Rightsizing government? Is this a do what I say, not what I do moment? And no mention at all about public pensions. An oversight perhaps? But we did get a kick out of the Paladino campaign response-one that dramatizes why Crazy Carl is such a genuine threat:
 
"Michael Bloomberg's endorsement of Andrew Cu0mo is a dog bites man story. Of course two of the biggest backers of the Ground Zero Mosque are joining hands against Carl, a staunch opponent of this insult to the American people. We knew it would chafe the Mayor-for-Life when Carl Paladino announced eight-year term limits as a vital plank in his anti-corruption agenda.

"His Royal Highness opposes the will of the people on the Mosque and subverted the will of the people on term limits, so it's no surprise Bloomberg is missing the point on this important election and climbing into the same royal coach as Prince Andrew.
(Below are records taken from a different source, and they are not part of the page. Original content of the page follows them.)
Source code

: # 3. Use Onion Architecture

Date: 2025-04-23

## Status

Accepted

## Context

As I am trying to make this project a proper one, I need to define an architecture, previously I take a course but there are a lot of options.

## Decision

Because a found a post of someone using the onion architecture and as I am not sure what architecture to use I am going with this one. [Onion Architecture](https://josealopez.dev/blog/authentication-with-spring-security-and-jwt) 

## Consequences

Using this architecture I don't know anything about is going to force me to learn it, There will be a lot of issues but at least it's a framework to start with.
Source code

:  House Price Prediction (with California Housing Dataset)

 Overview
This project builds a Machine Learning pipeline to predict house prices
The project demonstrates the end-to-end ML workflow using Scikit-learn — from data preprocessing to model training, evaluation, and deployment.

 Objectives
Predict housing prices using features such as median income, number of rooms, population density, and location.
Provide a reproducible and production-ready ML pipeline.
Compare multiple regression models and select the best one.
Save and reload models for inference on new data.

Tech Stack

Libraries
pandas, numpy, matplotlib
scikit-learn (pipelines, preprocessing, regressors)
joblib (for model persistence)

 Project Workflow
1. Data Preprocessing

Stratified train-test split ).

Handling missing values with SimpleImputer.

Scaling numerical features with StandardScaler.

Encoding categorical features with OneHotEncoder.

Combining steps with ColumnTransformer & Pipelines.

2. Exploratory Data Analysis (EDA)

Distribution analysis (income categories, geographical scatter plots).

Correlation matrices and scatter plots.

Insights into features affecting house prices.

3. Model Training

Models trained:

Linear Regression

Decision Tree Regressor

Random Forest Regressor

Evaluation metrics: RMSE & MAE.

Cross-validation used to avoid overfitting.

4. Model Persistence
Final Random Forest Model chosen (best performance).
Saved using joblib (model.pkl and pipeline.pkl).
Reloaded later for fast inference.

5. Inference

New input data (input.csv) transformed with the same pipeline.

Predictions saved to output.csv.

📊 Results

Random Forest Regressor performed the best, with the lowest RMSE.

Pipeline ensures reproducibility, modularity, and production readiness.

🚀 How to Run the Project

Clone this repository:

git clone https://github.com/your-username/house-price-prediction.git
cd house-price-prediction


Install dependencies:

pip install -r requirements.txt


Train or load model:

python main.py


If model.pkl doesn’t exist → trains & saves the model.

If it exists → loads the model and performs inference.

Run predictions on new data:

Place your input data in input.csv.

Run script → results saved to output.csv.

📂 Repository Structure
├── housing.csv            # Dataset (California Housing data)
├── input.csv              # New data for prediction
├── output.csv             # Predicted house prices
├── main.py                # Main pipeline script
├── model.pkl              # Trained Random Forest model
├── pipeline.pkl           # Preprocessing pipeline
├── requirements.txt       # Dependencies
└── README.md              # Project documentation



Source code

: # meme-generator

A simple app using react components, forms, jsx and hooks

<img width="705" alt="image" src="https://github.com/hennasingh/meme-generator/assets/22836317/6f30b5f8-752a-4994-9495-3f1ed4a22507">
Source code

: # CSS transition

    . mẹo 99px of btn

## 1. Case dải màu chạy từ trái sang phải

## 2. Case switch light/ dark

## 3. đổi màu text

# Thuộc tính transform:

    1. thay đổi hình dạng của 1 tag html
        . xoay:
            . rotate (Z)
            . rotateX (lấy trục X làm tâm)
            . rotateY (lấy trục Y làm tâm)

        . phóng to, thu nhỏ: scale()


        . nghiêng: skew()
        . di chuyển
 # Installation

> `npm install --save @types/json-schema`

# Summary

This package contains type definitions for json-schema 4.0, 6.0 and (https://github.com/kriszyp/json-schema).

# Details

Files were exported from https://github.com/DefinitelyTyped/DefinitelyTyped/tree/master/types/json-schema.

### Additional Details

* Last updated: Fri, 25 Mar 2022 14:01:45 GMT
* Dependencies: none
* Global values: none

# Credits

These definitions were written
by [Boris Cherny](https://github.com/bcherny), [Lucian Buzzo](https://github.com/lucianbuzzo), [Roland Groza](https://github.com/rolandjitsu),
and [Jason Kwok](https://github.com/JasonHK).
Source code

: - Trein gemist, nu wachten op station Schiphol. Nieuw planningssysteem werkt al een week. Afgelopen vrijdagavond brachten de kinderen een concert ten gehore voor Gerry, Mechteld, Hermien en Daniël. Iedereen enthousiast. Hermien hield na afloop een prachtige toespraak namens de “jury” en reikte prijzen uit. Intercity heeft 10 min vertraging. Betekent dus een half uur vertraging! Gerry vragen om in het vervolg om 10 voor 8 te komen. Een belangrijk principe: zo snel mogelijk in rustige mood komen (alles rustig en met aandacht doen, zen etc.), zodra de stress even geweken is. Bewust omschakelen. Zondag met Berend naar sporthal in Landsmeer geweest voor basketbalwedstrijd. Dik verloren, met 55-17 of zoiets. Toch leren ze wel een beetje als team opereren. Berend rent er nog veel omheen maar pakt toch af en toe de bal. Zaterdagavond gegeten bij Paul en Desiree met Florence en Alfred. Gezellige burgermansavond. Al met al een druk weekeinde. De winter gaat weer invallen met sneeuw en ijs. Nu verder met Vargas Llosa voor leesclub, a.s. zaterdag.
One upside to this: the two can stop passing Grey Poupon back and forth from their limousines. It's holding up traffic on Park Avenue."

This promises to be a real barn burner, but beneath the theatrics lies a real serious bill come do for NY State-and both Cuomo and Paladino are going to have to level with the voters about some common sense solutions to the upcoming meltdown. Chris Christie has started to do this in New Jersey, but New York-both city and state-is still being governed by an exceptionalism that the Paladino rise is taking direct aim against. And in our view, nothing less than a political sea change will make this dire situation remediable.